Beta Pictoris b timelapse
An artist’s impression of Beta Pictoris b orbiting its star, Beta Pictoris. Despite taking a very long time to orbit Beta Pictoris, the massive exoplanet rotates quickly, and its days are just eight hours long. | Credit: ESO L. Calçada / N. Risinger

Northwestern University astrophysicist Jason Wang led a project to create the longest timelapse of an exoplanet ever assembled. The video compresses 17 years of real data of an exoplanet orbiting its star down to just 10 seconds — and that 17 years was only enough for the planet to travel about 75% of a single 23.6-year orbit.

As Space.com explains, the exoplanet, Beta Pictoris b, is a gas giant that has 12 times the mass of Jupiter. It travels around its star, Beta Pictoris, on a tilted orbit. Located about 63 light-years from Earth in the Pictor constellation, Beta Pictoris b was first imaged in 2003.

“It’s extremely bright.
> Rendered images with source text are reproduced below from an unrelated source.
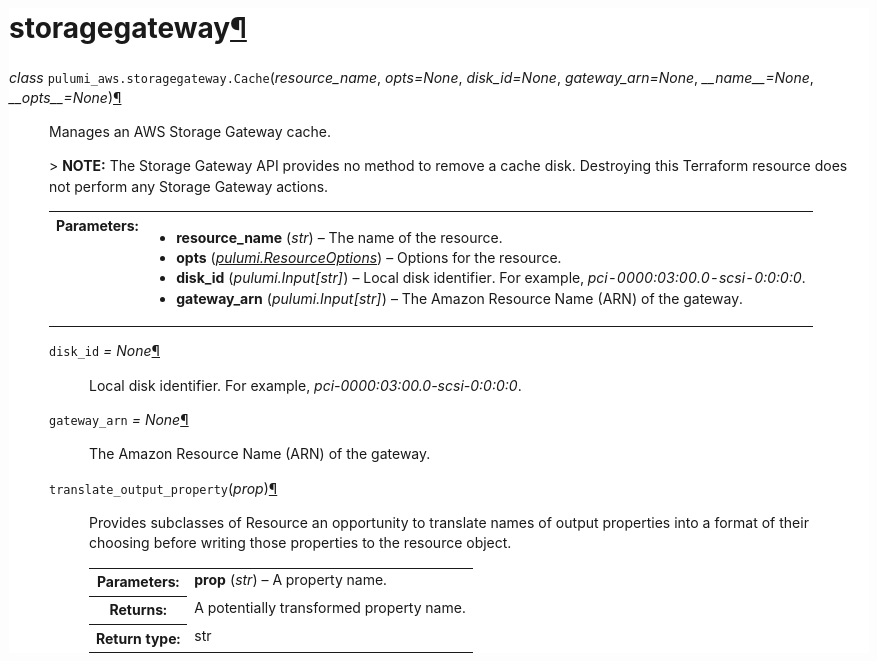 <div class="section" id="module-pulumi_aws.storagegateway">
<span id="storagegateway"></span><h1>storagegateway<a class="headerlink" href="#module-pulumi_aws.storagegateway" title="Permalink to this headline">¶</a></h1>
<dl class="class">
<dt id="pulumi_aws.storagegateway.Cache">
<em class="property">class </em><code class="descclassname">pulumi_aws.storagegateway.</code><code class="descname">Cache</code><span class="sig-paren">(</span><em>resource_name</em>, <em>opts=None</em>, <em>disk_id=None</em>, <em>gateway_arn=None</em>, <em>__name__=None</em>, <em>__opts__=None</em><span class="sig-paren">)</span><a class="headerlink" href="#pulumi_aws.storagegateway.Cache" title="Permalink to this definition">¶</a></dt>
<dd><p>Manages an AWS Storage Gateway cache.</p>
<p>&gt; <strong>NOTE:</strong> The Storage Gateway API provides no method to remove a cache disk. Destroying this Terraform resource does not perform any Storage Gateway actions.</p>
<table class="docutils field-list" frame="void" rules="none">
<col class="field-name" />
<col class="field-body" />
<tbody valign="top">
<tr class="field-odd field"><th class="field-name">Parameters:</th><td class="field-body"><ul class="first last simple">
<li><strong>resource_name</strong> (<em>str</em>) – The name of the resource.</li>
<li><strong>opts</strong> (<a class="reference internal" href="../../pulumi/#pulumi.ResourceOptions" title="pulumi.ResourceOptions"><em>pulumi.ResourceOptions</em></a>) – Options for the resource.</li>
<li><strong>disk_id</strong> (<em>pulumi.Input</em><em>[</em><em>str</em><em>]</em>) – Local disk identifier. For example, <cite>pci-0000:03:00.0-scsi-0:0:0:0</cite>.</li>
<li><strong>gateway_arn</strong> (<em>pulumi.Input</em><em>[</em><em>str</em><em>]</em>) – The Amazon Resource Name (ARN) of the gateway.</li>
</ul>
</td>
</tr>
</tbody>
</table>
<dl class="attribute">
<dt id="pulumi_aws.storagegateway.Cache.disk_id">
<code class="descname">disk_id</code><em class="property"> = None</em><a class="headerlink" href="#pulumi_aws.storagegateway.Cache.disk_id" title="Permalink to this definition">¶</a></dt>
<dd><p>Local disk identifier. For example, <cite>pci-0000:03:00.0-scsi-0:0:0:0</cite>.</p>
</dd></dl>

<dl class="attribute">
<dt id="pulumi_aws.storagegateway.Cache.gateway_arn">
<code class="descname">gateway_arn</code><em class="property"> = None</em><a class="headerlink" href="#pulumi_aws.storagegateway.Cache.gateway_arn" title="Permalink to this definition">¶</a></dt>
<dd><p>The Amazon Resource Name (ARN) of the gateway.</p>
</dd></dl>

<dl class="method">
<dt id="pulumi_aws.storagegateway.Cache.translate_output_property">
<code class="descname">translate_output_property</code><span class="sig-paren">(</span><em>prop</em><span class="sig-paren">)</span><a class="headerlink" href="#pulumi_aws.storagegateway.Cache.translate_output_property" title="Permalink to this definition">¶</a></dt>
<dd><p>Provides subclasses of Resource an opportunity to translate names of output properties
into a format of their choosing before writing those properties to the resource object.</p>
<table class="docutils field-list" frame="void" rules="none">
<col class="field-name" />
<col class="field-body" />
<tbody valign="top">
<tr class="field-odd field"><th class="field-name">Parameters:</th><td class="field-body"><strong>prop</strong> (<em>str</em>) – A property name.</td>
</tr>
<tr class="field-even field"><th class="field-name">Returns:</th><td class="field-body">A potentially transformed property name.</td>
</tr>
<tr class="field-odd field"><th class="field-name">Return type:</th><td class="field-body">str</td>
That’s why it’s one of the first exoplanets to ever be discovered and directly imaged. It’s so big that it’s at the boundary of a planet and a brown dwarf, which are more massive than planets,” says Wang.

Wang began tracking the exoplanet years ago and the timelapse video includes data collected from 2003 to 2020.

However, the planet is not under continuous observation, so images are not available for every day during that 17 year period.

Wang enlisted the help of high school student Malachi Noel from New Trier High School in Winnetka, Illinois. Noel, a graduate of Northwestern’s Center for Interdisciplinary Exploration and Research in Astrophysics (CIERA), worked under Wang’s mentorship earlier this year.

Noel used image processing techniques powered by artificial intelligence (AI) to analyze archival imaging data of Beta Pictoris b collected by the Gemini Observatory and European Southern Observatory.

“After Noel uniformly processed the data, Wang then used an algorithmic technique called motion interpolation to fill in gaps to create a continuous video. Otherwise, the exoplanet would jump around instead of smoothly orbiting through space,” explains Northwestern University.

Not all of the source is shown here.